§ **WHAT IS REQUIRED**
Output the whole listing exactly, except for the pictures in it.

§ **THE DATA**
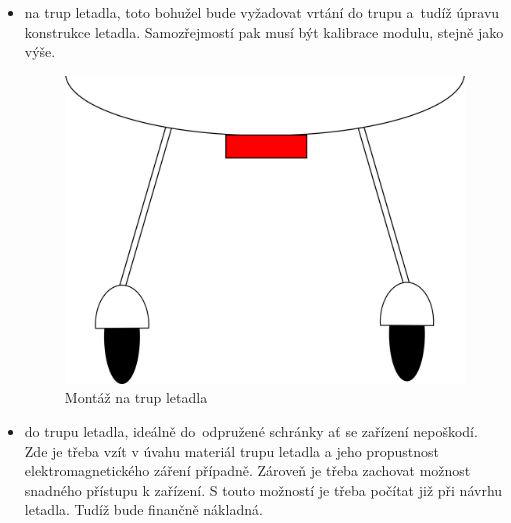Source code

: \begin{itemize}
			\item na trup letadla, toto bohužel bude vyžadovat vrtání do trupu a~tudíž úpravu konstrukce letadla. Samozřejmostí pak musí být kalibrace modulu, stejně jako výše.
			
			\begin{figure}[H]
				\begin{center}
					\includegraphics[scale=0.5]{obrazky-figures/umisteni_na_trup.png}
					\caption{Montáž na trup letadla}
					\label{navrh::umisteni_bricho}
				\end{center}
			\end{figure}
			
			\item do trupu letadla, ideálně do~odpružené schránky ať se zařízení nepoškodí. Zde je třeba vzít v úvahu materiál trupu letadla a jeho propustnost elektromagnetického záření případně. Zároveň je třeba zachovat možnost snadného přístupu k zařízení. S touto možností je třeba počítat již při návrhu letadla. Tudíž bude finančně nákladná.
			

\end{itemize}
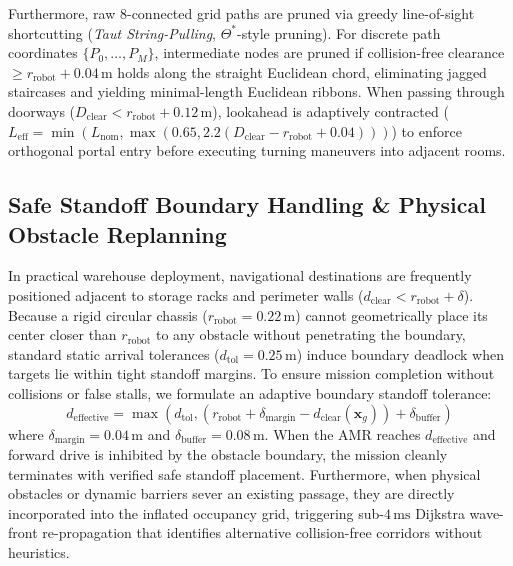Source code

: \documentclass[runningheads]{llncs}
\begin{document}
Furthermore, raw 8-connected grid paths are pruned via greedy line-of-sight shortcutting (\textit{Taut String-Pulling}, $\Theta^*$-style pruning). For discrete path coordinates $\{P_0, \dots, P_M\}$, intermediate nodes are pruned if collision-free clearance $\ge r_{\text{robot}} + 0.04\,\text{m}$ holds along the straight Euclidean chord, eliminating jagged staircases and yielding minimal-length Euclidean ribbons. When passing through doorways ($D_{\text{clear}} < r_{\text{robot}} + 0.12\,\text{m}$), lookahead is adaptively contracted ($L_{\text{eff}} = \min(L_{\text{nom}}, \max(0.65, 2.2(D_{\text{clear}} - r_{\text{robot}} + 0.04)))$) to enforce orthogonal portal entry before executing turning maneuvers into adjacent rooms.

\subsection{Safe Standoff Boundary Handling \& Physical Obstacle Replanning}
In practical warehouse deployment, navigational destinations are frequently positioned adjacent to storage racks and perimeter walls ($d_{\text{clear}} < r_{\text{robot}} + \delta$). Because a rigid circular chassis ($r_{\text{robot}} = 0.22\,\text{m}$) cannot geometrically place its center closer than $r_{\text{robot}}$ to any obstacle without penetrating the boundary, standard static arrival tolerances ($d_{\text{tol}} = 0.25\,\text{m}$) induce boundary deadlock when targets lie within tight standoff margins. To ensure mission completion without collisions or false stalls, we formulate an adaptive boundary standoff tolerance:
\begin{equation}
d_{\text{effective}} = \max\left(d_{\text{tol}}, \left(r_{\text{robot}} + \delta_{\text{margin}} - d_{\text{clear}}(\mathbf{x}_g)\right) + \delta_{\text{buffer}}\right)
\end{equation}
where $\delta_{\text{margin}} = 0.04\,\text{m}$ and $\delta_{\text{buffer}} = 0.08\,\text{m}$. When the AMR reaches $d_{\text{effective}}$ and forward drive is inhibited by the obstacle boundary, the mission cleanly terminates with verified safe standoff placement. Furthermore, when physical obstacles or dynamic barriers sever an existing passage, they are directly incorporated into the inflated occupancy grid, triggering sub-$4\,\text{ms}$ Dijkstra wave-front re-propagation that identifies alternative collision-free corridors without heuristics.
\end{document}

§ **RESPONSE**
Source code

: \begin{itemize}
			\item na trup letadla, toto bohužel bude vyžadovat vrtání do trupu a~tudíž úpravu konstrukce letadla. Samozřejmostí pak musí být kalibrace modulu, stejně jako výše.
			
			\begin{figure}[H]
				\begin{center}
					\includegraphics[scale=0.5]{obrazky-figures/umisteni_na_trup.png}
					\caption{Montáž na trup letadla}
					\label{navrh::umisteni_bricho}
				\end{center}
			\end{figure}
			
			\item do trupu letadla, ideálně do~odpružené schránky ať se zařízení nepoškodí. Zde je třeba vzít v úvahu materiál trupu letadla a jeho propustnost elektromagnetického záření případně. Zároveň je třeba zachovat možnost snadného přístupu k zařízení. S touto možností je třeba počítat již při návrhu letadla. Tudíž bude finančně nákladná.
			

\end{itemize}
Source code

: \documentclass[runningheads]{llncs}
\begin{document}
Furthermore, raw 8-connected grid paths are pruned via greedy line-of-sight shortcutting (\textit{Taut String-Pulling}, $\Theta^*$-style pruning). For discrete path coordinates $\{P_0, \dots, P_M\}$, intermediate nodes are pruned if collision-free clearance $\ge r_{\text{robot}} + 0.04\,\text{m}$ holds along the straight Euclidean chord, eliminating jagged staircases and yielding minimal-length Euclidean ribbons. When passing through doorways ($D_{\text{clear}} < r_{\text{robot}} + 0.12\,\text{m}$), lookahead is adaptively contracted ($L_{\text{eff}} = \min(L_{\text{nom}}, \max(0.65, 2.2(D_{\text{clear}} - r_{\text{robot}} + 0.04)))$) to enforce orthogonal portal entry before executing turning maneuvers into adjacent rooms.

\subsection{Safe Standoff Boundary Handling \& Physical Obstacle Replanning}
In practical warehouse deployment, navigational destinations are frequently positioned adjacent to storage racks and perimeter walls ($d_{\text{clear}} < r_{\text{robot}} + \delta$). Because a rigid circular chassis ($r_{\text{robot}} = 0.22\,\text{m}$) cannot geometrically place its center closer than $r_{\text{robot}}$ to any obstacle without penetrating the boundary, standard static arrival tolerances ($d_{\text{tol}} = 0.25\,\text{m}$) induce boundary deadlock when targets lie within tight standoff margins. To ensure mission completion without collisions or false stalls, we formulate an adaptive boundary standoff tolerance:
\begin{equation}
d_{\text{effective}} = \max\left(d_{\text{tol}}, \left(r_{\text{robot}} + \delta_{\text{margin}} - d_{\text{clear}}(\mathbf{x}_g)\right) + \delta_{\text{buffer}}\right)
\end{equation}
where $\delta_{\text{margin}} = 0.04\,\text{m}$ and $\delta_{\text{buffer}} = 0.08\,\text{m}$. When the AMR reaches $d_{\text{effective}}$ and forward drive is inhibited by the obstacle boundary, the mission cleanly terminates with verified safe standoff placement. Furthermore, when physical obstacles or dynamic barriers sever an existing passage, they are directly incorporated into the inflated occupancy grid, triggering sub-$4\,\text{ms}$ Dijkstra wave-front re-propagation that identifies alternative collision-free corridors without heuristics.
\end{document}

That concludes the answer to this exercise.